I'm so sorry you're going through this. I had a similar experience—after 18 years of marriage, we had a fight, and she told me she had repressed feelings. Just like that, it was over. No discussion, no space to explore it together—just, "I need this marriage to end so I can figure out what this repression means."
My wife seems to be carrying a lot of shame and guilt—but honestly, I think a lot of it is ego protection. She’s adamant that we not tell our families or even our children about her sexuality. She says it’s not the right time, or there’s “nothing to talk about yet,” but to me, it feels like avoidance and image control.Being blindsided has been the hardest part. She's clearly been checked out for years, and she’s just… ready to move on. I told her she needs to give me time. I've had a month to process. By her own admission, she’s known for at least 10 years.I really feel for your daughter (and for you). At first, my wife said she only wanted a studio apartment and had no plans for the kids to stay over. I pushed back hard—how would that make the kids feel, knowing she didn’t even make space for them? I suggested they could help her choose furniture, so the space would feel like theirs too. She said maybe—but then added that after so many years living with others, she needed a place that “reflected her.”
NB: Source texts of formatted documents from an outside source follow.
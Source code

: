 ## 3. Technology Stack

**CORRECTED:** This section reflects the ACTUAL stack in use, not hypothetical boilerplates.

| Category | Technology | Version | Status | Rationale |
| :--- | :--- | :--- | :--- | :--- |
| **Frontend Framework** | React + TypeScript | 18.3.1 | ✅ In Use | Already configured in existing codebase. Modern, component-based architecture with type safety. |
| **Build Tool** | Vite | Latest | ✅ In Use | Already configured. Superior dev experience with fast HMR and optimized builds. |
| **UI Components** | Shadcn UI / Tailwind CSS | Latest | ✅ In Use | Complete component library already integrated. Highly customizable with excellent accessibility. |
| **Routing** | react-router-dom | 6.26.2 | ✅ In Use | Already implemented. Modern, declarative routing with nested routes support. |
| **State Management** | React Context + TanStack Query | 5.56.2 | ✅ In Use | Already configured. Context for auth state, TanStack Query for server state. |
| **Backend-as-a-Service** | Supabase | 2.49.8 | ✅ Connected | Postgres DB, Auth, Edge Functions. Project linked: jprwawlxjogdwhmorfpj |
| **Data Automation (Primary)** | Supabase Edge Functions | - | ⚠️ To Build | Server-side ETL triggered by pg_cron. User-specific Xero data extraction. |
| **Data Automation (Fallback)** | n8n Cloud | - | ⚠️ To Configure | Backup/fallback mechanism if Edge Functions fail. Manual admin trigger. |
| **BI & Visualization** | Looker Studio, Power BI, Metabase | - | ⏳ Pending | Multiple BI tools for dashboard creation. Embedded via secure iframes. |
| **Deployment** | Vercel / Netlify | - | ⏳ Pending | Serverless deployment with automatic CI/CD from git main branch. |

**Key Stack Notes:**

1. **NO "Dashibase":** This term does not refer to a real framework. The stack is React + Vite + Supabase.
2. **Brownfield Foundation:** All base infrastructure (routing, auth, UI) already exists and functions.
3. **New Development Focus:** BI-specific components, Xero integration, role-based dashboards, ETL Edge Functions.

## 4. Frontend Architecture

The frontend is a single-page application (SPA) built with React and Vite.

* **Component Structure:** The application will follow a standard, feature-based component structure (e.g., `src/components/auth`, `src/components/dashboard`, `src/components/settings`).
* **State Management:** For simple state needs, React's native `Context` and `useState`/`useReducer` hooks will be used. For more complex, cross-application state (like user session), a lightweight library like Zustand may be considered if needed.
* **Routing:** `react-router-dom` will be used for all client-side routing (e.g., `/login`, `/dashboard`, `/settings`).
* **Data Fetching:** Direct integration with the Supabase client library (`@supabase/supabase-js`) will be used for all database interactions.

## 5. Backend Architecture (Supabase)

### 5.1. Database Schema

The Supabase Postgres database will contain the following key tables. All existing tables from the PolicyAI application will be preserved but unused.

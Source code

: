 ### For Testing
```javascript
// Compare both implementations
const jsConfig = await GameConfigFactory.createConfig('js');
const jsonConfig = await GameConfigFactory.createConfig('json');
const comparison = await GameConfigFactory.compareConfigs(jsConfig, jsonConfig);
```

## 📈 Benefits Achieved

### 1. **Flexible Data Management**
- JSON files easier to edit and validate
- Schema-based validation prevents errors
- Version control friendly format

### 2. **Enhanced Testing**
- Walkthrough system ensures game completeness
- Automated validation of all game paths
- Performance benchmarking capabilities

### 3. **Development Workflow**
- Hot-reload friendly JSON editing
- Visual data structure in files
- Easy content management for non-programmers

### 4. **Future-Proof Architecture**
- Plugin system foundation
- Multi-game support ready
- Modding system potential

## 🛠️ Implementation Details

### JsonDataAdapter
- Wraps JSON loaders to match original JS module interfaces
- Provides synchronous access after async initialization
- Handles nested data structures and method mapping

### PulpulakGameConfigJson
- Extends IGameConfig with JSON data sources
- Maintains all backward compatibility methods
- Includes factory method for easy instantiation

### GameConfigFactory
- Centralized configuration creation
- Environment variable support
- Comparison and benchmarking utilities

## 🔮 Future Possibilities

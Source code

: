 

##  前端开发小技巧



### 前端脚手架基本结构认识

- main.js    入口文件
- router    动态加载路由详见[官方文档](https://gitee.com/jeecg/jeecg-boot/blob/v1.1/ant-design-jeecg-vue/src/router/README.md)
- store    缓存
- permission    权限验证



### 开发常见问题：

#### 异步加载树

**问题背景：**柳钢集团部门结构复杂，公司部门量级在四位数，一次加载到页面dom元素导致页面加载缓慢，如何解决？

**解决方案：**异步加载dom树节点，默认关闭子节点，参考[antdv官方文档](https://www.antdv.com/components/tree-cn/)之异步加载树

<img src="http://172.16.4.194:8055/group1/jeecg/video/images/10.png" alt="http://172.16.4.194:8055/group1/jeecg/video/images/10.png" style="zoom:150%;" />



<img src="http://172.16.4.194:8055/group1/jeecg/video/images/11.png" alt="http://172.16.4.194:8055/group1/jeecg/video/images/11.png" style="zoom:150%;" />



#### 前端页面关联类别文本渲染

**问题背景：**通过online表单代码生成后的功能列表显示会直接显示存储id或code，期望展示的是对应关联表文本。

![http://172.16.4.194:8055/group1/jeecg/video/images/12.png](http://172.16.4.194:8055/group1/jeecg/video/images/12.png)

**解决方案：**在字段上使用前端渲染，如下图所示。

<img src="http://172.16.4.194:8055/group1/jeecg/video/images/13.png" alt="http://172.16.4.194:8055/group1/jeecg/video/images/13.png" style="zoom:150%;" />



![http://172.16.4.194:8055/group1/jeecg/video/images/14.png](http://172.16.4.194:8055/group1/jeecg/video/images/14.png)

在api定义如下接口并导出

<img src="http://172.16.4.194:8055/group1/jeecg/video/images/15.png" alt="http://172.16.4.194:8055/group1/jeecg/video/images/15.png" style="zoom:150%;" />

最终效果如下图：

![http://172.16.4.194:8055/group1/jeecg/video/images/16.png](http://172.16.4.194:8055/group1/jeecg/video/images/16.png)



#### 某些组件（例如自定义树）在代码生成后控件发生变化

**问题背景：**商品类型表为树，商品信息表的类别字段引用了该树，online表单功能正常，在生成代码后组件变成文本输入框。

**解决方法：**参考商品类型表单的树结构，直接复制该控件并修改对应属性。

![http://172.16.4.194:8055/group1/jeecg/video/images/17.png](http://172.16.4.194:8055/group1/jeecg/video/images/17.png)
It’s those kinds of comments that gut me. It’s not just the role of wife she wants to leave behind—it’s the role of mother, too. And when I call her on it, she often denies ever saying those things. Thank god my therapist has me journaling. I go back and read entries to remind myself: no, I didn’t misinterpret this. She really did say it. It’s been a lifeline when the narrative keeps shifting.
My heart breaks for you and your daughter. You’re not alone in this.